Source texts of formatted documents:

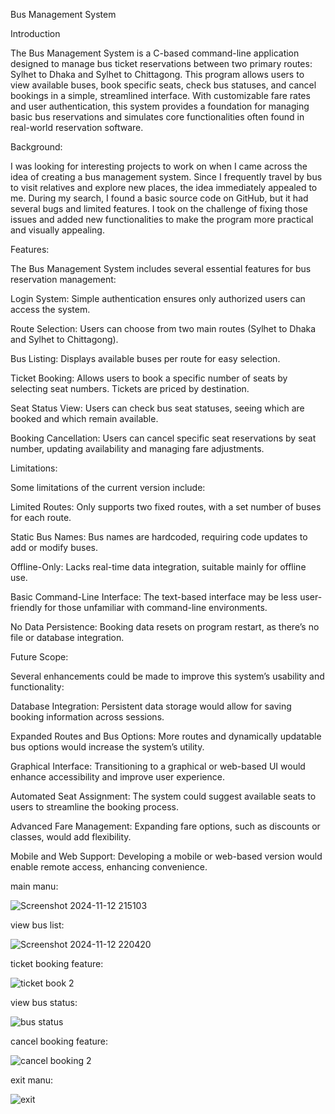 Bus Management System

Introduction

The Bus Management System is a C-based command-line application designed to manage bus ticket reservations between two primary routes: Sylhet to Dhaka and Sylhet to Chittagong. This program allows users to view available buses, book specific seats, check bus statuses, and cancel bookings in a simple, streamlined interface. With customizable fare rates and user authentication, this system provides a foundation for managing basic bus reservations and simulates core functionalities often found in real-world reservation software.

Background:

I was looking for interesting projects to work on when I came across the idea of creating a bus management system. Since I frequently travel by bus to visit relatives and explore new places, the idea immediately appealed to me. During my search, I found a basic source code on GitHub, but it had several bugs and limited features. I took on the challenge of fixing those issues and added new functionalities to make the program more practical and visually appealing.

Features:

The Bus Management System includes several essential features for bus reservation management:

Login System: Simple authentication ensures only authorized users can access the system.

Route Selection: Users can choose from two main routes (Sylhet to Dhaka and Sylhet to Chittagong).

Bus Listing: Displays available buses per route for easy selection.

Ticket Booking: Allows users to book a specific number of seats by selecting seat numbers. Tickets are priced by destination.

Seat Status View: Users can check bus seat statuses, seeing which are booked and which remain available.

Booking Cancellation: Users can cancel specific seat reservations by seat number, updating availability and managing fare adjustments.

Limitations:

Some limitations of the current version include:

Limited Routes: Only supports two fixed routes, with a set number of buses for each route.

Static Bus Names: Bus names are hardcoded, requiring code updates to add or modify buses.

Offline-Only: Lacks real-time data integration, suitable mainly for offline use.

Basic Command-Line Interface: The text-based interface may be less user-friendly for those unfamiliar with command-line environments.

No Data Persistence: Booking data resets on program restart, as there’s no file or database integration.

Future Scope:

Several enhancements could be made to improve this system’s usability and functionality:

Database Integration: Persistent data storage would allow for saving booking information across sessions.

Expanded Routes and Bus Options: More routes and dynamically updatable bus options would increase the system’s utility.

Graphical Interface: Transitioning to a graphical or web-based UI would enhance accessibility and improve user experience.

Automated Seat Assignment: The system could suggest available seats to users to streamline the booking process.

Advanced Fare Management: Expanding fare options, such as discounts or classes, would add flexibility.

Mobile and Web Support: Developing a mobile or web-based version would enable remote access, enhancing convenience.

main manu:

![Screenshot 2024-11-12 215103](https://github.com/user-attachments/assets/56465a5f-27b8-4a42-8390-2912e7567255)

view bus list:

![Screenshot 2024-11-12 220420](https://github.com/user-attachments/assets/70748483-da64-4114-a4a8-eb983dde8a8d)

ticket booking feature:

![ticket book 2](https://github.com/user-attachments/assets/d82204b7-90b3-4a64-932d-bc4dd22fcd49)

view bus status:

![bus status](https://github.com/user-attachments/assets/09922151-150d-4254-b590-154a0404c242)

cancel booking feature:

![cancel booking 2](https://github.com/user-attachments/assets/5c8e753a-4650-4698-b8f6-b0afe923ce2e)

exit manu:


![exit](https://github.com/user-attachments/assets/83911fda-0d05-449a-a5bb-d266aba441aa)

...

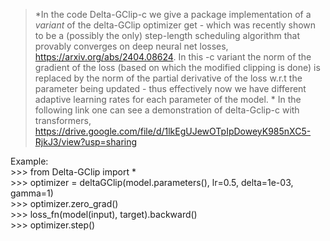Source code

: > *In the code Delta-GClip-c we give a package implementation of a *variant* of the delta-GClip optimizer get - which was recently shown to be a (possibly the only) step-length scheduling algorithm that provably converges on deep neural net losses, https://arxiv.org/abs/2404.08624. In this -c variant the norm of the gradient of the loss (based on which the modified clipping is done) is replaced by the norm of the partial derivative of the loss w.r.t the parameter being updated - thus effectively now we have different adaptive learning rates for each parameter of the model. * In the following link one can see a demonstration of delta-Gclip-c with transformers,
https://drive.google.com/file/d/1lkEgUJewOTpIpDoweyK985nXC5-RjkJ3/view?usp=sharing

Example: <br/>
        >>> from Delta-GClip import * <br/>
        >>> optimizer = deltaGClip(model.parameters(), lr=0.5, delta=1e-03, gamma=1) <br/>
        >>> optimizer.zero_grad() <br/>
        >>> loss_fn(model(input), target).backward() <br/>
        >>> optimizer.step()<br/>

#### Activity:
Retype only the stretch of lines above starting at the one with "Ticket Booking: Allows" and stopping at the one with "Seat Status View: Users", exactly as written, with both kept.

#### Finished exercise:
Ticket Booking: Allows users to book a specific number of seats by selecting seat numbers. Tickets are priced by destination.

Seat Status View: Users can check bus seat statuses, seeing which are booked and which remain available.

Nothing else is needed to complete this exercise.